Server Setup
While a new server is being installed, opening it in the Console shows a dedicated Setup screen instead of the usual management view. This screen gives you real-time progress, the bootstrap command (when you brought your own server), and an escape hatch if something goes wrong.
When install finishes, the Setup screen automatically gives way to the server's normal Summary view.
Two install paths
A server reaches the Setup screen one of two ways depending on how you created it:
- Provider-created — Depfloy is creating the machine for you on a connected provider (Hetzner today). You'll see a Provisioning badge while the provider is still spinning up the VM, then Installing once the machine is up and Depfloy's install script is running.
- Custom Setup — you brought your own server. You'll see Installing and a bootstrap command to copy and paste into a root SSH session on the server. Until you run the command, the server sits at "Waiting for installation to start".
What you'll see
The Setup screen shows:
- The server's name, with two status badges side by side:
- Provisioning / Installing — which phase the setup is in
- Online / Connecting / Offline — whether Depfloy currently has SSH reachability
- For provider-created servers: the provider name (e.g. "Hetzner") and a provisioning progress indicator while the machine is being created
- A step indicator showing what part of the install is currently happening (more on that below)
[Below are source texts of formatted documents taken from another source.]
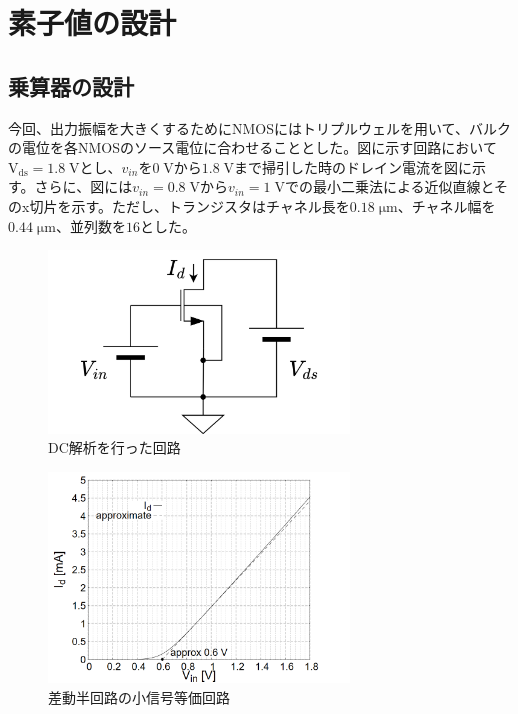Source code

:\documentclass[twocolumn]{jsarticle}
\begin{document}
\section{素子値の設計}
    \subsection{乗算器の設計}
        今回、出力振幅を大きくするためにNMOSにはトリプルウェルを用いて、バルクの電位を各NMOSのソース電位に合わせることとした。図に示す回路において$\mathrm{V_{ds}}=1.8\;\mathrm{V}$とし、$v_{in}$を$0\;\mathrm{V}$から$1.8\;\mathrm{V}$まで掃引した時のドレイン電流を図に示す。さらに、図には$v_{in}=0.8\;\mathrm{V}$から$v_{in}=1\;\mathrm{V}$での最小二乗法による近似直線とそのx切片を示す。ただし、トランジスタはチャネル長を$0.18\;\mathrm{\mu m}$、チャネル幅を$0.44\;\mathrm{\mu m}$、並列数を$16$とした。
        \begin{figure}[H]
        \begin{center}
            \includegraphics*[width = 80mm]{figures/nmos_unit_circuit.png}
            \caption{DC解析を行った回路}
            \label{fig:nmos_unit_circuit}
        \end{center}
        \end{figure}
        \begin{figure}[H]
            \begin{center}
                \includegraphics*[width = 80mm]{figures/nmos_unit.PNG}
                \caption{差動半回路の小信号等価回路}
                \label{fig:nmos_unit}
            \end{center}
        \end{figure}
\end{document}
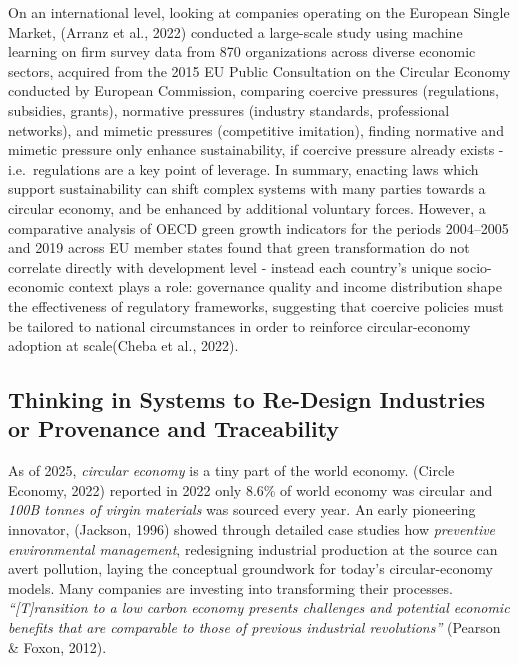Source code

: \documentclass[
  12pt,
  letterpaper,
  DIV=11,
  numbers=noendperiod]{scrartcl}
\begin{document}
On an international level, looking at companies operating on the
European Single Market, (Arranz et al., 2022) conducted a large-scale
study using machine learning on firm survey data from 870 organizations
across diverse economic sectors, acquired from the 2015 EU Public
Consultation on the Circular Economy conducted by European Commission,
comparing coercive pressures (regulations, subsidies, grants), normative
pressures (industry standards, professional networks), and mimetic
pressures (competitive imitation), finding normative and mimetic
pressure only enhance sustainability, if coercive pressure already
exists - i.e.~regulations are a key point of leverage. In summary,
enacting laws which support sustainability can shift complex systems
with many parties towards a circular economy, and be enhanced by
additional voluntary forces. However, a comparative analysis of OECD
green growth indicators for the periods 2004--2005 and 2019 across EU
member states found that green transformation do not correlate directly
with development level - instead each country's unique socio-economic
context plays a role: governance quality and income distribution shape
the effectiveness of regulatory frameworks, suggesting that coercive
policies must be tailored to national circumstances in order to
reinforce circular-economy adoption at scale(Cheba et al., 2022).

\subsection{Thinking in Systems to Re-Design Industries or Provenance
and
Traceability}\label{thinking-in-systems-to-re-design-industries-or-provenance-and-traceability}

As of 2025, \emph{circular economy} is a tiny part of the world economy.
(Circle Economy, 2022) reported in 2022 only 8.6\% of world economy was
circular and \emph{100B tonnes of virgin materials} was sourced every
year. An early pioneering innovator, (Jackson, 1996) showed through
detailed case studies how \emph{preventive environmental management},
redesigning industrial production at the source can avert pollution,
laying the conceptual groundwork for today's circular-economy models.
Many companies are investing into transforming their processes.
\emph{``{[}T{]}ransition to a low carbon economy presents challenges and
potential economic benefits that are comparable to those of previous
industrial revolutions''} (Pearson \& Foxon, 2012).
\end{document}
- For Custom Setup: the bootstrap command to run, plus the auto-generated root password
Install steps
The install script runs through a fixed sequence and the Setup screen tells you which step it's on. The exact steps depend on the server type:
App Servers go through 10 steps, roughly:
- Setting up user and permissions
- Configuring swap and disk
- Installing dependencies
- Installing extra dependencies
- Installing nginx
- Applying the final touches 7-9. Configuring services
- Installation completed
Database Servers go through 7 steps instead, with steps 5-7 being specific to installing and configuring the chosen database engine (MySQL, PostgreSQL, or ClickHouse) and its supervisor / log-rotation tooling.
The full install typically takes 10-15 minutes; some steps are slower than others (installing dependencies is the longest).
Connection status
The Online / Connecting / Offline badge reflects Depfloy's SSH reachability to the server. For Custom Setup, it stays Offline until you run the bootstrap command and the script opens up SSH for the depfloy user. For provider-created servers it flips to Connecting once the VM is up and Online when Depfloy successfully connects.
When something goes wrong
If install fails, the Setup screen tells you:
- Where it failed — which step was running
- Why — the error message captured from the install script
For provider-created servers, a rollback may also be possible: if the failure happened before the machine reached a useful state, Depfloy can tear it down on the provider for you so you don't keep paying for an unfinished server.
If you'd rather start over, click Remove Server to delete the server from Depfloy entirely. For provider-created servers this also removes the underlying machine on the provider. For Custom Setup it only removes the entry from Depfloy; the machine itself is yours to deal with.
After install completes
When the final step finishes:
- The Console refreshes the server
- The Setup screen is replaced with the server's normal Summary view
- You'll receive a notification that the server is ready
From this point you can create your first project on it.